**Data under study:**
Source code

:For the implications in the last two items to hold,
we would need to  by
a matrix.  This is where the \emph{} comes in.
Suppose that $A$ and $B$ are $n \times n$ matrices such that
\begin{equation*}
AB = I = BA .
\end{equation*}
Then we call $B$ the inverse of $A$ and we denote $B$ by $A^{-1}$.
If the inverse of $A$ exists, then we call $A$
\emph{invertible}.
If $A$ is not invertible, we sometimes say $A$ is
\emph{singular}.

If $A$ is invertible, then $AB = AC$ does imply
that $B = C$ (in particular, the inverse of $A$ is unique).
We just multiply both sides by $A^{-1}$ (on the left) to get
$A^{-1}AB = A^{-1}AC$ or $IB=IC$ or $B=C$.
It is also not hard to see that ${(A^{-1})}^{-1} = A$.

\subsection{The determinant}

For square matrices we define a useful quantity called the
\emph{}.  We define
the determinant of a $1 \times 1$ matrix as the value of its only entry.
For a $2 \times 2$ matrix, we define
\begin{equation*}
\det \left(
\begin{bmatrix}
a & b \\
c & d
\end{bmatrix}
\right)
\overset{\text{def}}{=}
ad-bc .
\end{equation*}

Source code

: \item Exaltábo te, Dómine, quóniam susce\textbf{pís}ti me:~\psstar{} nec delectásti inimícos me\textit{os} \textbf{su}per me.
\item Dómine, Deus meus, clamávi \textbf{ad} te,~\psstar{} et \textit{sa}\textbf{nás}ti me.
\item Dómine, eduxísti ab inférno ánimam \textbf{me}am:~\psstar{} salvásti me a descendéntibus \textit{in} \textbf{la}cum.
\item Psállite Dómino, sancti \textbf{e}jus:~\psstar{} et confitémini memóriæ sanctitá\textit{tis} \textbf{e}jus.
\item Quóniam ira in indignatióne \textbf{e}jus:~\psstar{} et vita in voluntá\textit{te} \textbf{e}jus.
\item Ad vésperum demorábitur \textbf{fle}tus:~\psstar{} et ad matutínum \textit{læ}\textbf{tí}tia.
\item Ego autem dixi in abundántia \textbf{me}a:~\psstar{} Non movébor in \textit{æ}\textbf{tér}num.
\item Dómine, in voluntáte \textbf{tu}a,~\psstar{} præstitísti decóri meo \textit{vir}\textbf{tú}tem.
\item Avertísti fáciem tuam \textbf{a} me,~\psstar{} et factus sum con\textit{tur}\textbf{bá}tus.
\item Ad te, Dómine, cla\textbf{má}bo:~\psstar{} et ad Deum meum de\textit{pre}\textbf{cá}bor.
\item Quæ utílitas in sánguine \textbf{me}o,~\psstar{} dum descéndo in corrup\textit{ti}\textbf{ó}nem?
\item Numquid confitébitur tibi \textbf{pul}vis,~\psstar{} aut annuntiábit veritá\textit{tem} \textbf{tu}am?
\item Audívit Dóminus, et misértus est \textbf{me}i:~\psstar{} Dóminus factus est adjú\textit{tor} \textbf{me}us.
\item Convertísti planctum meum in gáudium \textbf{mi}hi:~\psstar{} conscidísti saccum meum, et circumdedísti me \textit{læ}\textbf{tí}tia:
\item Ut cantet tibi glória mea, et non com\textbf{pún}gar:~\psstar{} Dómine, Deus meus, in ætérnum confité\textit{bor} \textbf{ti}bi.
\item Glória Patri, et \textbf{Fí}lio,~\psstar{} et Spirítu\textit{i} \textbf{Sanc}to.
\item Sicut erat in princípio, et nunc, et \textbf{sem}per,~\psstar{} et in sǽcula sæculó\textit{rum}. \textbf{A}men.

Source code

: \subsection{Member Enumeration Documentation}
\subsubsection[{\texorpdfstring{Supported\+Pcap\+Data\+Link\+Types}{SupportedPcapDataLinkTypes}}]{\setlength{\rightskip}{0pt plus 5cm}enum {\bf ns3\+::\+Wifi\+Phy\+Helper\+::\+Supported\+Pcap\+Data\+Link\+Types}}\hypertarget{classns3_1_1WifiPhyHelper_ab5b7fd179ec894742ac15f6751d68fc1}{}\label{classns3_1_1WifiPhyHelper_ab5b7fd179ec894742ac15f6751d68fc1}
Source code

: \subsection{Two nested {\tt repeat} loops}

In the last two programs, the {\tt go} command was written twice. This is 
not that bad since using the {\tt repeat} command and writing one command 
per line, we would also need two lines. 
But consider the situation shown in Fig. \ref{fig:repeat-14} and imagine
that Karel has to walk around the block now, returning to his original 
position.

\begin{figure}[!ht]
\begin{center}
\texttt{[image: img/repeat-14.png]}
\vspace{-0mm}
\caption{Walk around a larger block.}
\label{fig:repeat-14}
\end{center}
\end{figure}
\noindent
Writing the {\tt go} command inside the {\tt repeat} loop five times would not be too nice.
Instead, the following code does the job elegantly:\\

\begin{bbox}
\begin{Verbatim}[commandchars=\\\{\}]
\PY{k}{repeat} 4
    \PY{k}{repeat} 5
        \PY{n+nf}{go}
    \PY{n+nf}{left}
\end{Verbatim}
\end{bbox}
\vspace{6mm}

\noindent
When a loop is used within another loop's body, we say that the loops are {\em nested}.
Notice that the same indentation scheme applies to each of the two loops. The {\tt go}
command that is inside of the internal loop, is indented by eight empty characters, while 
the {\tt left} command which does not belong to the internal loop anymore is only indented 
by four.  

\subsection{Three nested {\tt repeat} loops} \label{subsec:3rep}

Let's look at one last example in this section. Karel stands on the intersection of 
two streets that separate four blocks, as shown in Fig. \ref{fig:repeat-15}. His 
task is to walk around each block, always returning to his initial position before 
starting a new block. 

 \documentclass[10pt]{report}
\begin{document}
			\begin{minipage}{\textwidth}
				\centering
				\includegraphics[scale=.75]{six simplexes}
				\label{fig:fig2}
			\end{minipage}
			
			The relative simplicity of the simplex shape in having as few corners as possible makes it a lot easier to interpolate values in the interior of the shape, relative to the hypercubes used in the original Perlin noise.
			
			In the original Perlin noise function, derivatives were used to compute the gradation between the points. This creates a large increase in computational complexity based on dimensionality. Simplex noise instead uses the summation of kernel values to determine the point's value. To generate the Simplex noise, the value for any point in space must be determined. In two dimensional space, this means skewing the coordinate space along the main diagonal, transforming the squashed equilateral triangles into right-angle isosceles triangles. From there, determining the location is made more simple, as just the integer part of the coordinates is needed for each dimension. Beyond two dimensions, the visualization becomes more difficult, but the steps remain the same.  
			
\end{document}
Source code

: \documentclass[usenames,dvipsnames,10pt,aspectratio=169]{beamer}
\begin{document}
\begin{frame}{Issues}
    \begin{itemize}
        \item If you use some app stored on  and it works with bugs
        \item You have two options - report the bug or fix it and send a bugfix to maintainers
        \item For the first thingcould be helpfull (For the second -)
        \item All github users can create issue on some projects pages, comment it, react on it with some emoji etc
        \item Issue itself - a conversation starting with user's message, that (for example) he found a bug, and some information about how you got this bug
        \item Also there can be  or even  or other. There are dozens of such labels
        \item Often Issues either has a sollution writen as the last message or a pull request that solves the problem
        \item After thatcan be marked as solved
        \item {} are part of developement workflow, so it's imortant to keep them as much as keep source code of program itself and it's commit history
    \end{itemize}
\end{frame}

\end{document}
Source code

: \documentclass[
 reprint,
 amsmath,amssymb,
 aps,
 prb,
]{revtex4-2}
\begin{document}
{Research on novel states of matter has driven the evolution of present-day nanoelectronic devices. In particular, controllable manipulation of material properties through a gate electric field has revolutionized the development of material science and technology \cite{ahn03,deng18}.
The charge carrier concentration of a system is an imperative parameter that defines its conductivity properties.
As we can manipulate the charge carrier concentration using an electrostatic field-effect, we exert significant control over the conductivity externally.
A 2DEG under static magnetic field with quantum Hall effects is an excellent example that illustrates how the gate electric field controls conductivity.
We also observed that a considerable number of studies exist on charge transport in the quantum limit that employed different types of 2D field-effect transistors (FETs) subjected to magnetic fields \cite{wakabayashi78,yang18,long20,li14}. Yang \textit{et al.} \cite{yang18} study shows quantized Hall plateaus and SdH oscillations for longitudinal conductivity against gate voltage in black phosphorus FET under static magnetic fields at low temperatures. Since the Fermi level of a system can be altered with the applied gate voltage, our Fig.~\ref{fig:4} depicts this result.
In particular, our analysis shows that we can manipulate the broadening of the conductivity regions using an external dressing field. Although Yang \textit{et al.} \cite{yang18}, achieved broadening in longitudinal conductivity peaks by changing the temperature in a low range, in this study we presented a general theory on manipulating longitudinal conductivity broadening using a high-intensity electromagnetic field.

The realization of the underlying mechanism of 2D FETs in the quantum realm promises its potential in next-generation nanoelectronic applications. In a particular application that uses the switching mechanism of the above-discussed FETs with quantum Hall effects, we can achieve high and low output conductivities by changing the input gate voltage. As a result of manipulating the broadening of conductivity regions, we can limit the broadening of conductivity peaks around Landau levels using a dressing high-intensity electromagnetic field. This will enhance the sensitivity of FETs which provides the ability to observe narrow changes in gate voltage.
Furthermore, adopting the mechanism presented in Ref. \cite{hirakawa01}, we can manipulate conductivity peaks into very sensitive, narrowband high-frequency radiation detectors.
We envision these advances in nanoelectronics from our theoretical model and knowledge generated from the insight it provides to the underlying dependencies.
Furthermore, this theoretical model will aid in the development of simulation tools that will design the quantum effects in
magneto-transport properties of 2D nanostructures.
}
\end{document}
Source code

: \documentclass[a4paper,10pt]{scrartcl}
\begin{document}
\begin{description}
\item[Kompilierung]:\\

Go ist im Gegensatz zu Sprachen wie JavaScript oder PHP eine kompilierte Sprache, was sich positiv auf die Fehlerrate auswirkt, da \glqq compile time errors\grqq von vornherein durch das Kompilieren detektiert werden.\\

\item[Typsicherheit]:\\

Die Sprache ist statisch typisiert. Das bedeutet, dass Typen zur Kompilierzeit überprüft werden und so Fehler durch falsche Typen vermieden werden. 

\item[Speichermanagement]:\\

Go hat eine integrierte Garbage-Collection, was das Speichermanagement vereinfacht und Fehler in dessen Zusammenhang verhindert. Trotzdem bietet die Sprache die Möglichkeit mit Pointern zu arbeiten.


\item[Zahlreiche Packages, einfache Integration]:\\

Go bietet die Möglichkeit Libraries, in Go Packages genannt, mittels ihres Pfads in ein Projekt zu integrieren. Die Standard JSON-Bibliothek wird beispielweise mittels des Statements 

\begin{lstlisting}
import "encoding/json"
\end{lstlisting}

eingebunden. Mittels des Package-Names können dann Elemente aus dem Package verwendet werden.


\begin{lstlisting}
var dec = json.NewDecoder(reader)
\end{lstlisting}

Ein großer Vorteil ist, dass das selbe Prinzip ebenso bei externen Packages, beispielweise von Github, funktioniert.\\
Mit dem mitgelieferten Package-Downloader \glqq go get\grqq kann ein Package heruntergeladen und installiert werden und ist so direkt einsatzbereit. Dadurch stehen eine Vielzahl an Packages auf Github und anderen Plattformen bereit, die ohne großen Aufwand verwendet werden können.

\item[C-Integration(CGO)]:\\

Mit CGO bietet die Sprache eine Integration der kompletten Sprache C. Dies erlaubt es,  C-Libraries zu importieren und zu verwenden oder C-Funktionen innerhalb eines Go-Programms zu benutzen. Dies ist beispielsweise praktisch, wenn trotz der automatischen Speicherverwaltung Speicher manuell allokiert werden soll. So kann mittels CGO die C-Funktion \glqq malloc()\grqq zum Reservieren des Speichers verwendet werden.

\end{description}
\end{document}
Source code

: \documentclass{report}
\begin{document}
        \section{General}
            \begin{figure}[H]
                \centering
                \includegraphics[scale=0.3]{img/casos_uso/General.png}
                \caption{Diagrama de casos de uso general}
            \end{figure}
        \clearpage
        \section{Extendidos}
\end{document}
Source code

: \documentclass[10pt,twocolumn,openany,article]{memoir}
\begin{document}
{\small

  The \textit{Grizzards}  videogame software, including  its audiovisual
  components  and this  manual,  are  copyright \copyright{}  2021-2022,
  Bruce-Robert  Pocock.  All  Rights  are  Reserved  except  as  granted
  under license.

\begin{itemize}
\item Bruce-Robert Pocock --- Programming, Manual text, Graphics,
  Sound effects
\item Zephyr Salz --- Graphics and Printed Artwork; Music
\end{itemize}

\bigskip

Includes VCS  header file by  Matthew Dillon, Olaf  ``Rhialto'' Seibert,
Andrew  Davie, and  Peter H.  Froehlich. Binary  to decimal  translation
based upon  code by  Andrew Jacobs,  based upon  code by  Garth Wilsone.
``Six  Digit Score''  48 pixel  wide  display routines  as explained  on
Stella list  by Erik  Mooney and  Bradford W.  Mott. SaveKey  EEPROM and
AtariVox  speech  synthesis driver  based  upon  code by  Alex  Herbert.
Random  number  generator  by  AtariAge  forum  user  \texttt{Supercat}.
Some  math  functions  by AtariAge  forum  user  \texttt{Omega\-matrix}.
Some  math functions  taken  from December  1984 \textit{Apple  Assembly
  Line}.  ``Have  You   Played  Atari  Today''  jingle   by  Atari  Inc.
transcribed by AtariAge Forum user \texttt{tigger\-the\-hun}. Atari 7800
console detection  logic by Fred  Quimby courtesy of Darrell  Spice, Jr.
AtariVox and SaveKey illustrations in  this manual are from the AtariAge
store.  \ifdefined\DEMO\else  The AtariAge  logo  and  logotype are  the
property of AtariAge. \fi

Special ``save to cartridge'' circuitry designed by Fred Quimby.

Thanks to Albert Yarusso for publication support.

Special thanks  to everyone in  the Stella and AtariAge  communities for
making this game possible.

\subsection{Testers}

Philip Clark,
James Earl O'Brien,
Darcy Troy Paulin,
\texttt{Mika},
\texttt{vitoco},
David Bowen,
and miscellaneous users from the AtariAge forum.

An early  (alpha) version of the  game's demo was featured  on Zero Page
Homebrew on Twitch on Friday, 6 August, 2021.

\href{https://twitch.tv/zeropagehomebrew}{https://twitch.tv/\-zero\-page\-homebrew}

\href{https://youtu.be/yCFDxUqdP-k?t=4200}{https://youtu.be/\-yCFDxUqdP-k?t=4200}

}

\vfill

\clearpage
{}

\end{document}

**Assigned task:**
Copy every line from the records that holds the string "does".

**Response:**
If $A$ is invertible, then $AB = AC$ does imply
Instead, the following code does the job elegantly:\\
the {\tt left} command which does not belong to the internal loop anymore is only indented 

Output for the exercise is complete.